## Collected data
- Opening Delimiter -

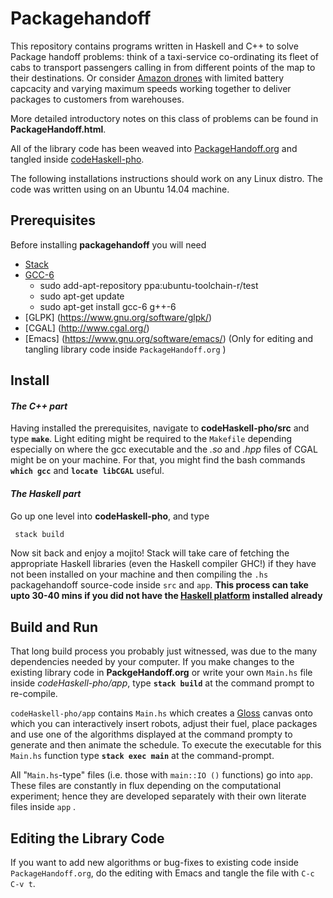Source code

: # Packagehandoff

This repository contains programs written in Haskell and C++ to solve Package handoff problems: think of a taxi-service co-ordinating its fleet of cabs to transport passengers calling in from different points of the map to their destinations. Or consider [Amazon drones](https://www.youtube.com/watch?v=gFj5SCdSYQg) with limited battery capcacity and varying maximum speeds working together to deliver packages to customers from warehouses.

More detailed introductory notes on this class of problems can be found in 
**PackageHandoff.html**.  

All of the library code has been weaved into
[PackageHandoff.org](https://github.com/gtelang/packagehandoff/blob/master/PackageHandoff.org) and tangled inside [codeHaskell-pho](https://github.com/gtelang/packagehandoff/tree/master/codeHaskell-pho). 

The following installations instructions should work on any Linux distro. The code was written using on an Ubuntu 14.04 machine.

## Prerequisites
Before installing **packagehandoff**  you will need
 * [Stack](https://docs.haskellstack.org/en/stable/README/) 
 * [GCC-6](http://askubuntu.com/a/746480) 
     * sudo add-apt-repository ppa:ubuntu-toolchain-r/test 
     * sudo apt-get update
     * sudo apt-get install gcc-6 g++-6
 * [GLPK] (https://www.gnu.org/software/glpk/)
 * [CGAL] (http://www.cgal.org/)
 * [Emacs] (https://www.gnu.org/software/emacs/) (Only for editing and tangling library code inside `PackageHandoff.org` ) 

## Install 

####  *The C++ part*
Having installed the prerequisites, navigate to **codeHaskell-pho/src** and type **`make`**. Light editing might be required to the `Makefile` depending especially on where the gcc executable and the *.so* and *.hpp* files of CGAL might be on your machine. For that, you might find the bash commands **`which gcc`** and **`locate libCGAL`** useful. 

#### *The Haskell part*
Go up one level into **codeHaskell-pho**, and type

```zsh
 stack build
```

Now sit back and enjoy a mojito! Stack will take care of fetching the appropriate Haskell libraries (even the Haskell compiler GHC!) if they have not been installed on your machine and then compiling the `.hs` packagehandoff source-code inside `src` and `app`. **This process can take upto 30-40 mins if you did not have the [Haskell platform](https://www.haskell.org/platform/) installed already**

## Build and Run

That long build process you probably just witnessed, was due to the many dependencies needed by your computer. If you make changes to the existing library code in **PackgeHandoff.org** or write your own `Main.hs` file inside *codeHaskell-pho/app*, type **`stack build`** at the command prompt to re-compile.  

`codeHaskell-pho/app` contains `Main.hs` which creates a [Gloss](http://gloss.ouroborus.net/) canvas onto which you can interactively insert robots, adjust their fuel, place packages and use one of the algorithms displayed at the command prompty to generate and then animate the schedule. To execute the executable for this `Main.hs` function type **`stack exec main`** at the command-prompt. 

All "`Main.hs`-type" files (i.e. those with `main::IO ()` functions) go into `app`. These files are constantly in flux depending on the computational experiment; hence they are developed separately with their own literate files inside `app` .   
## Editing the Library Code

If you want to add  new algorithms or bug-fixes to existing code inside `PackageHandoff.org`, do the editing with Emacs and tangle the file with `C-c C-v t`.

- Closing Delimiter -

## Problem requirements
The expected output is an exact copy of the lines from the top of the data above through the line containing "and tangled inside", both included, with every picture omitted.

## Solution for this exercise
Source code

: # Packagehandoff

This repository contains programs written in Haskell and C++ to solve Package handoff problems: think of a taxi-service co-ordinating its fleet of cabs to transport passengers calling in from different points of the map to their destinations. Or consider [Amazon drones](https://www.youtube.com/watch?v=gFj5SCdSYQg) with limited battery capcacity and varying maximum speeds working together to deliver packages to customers from warehouses.

More detailed introductory notes on this class of problems can be found in 
**PackageHandoff.html**.  

All of the library code has been weaved into
[PackageHandoff.org](https://github.com/gtelang/packagehandoff/blob/master/PackageHandoff.org) and tangled inside [codeHaskell-pho](https://github.com/gtelang/packagehandoff/tree/master/codeHaskell-pho). 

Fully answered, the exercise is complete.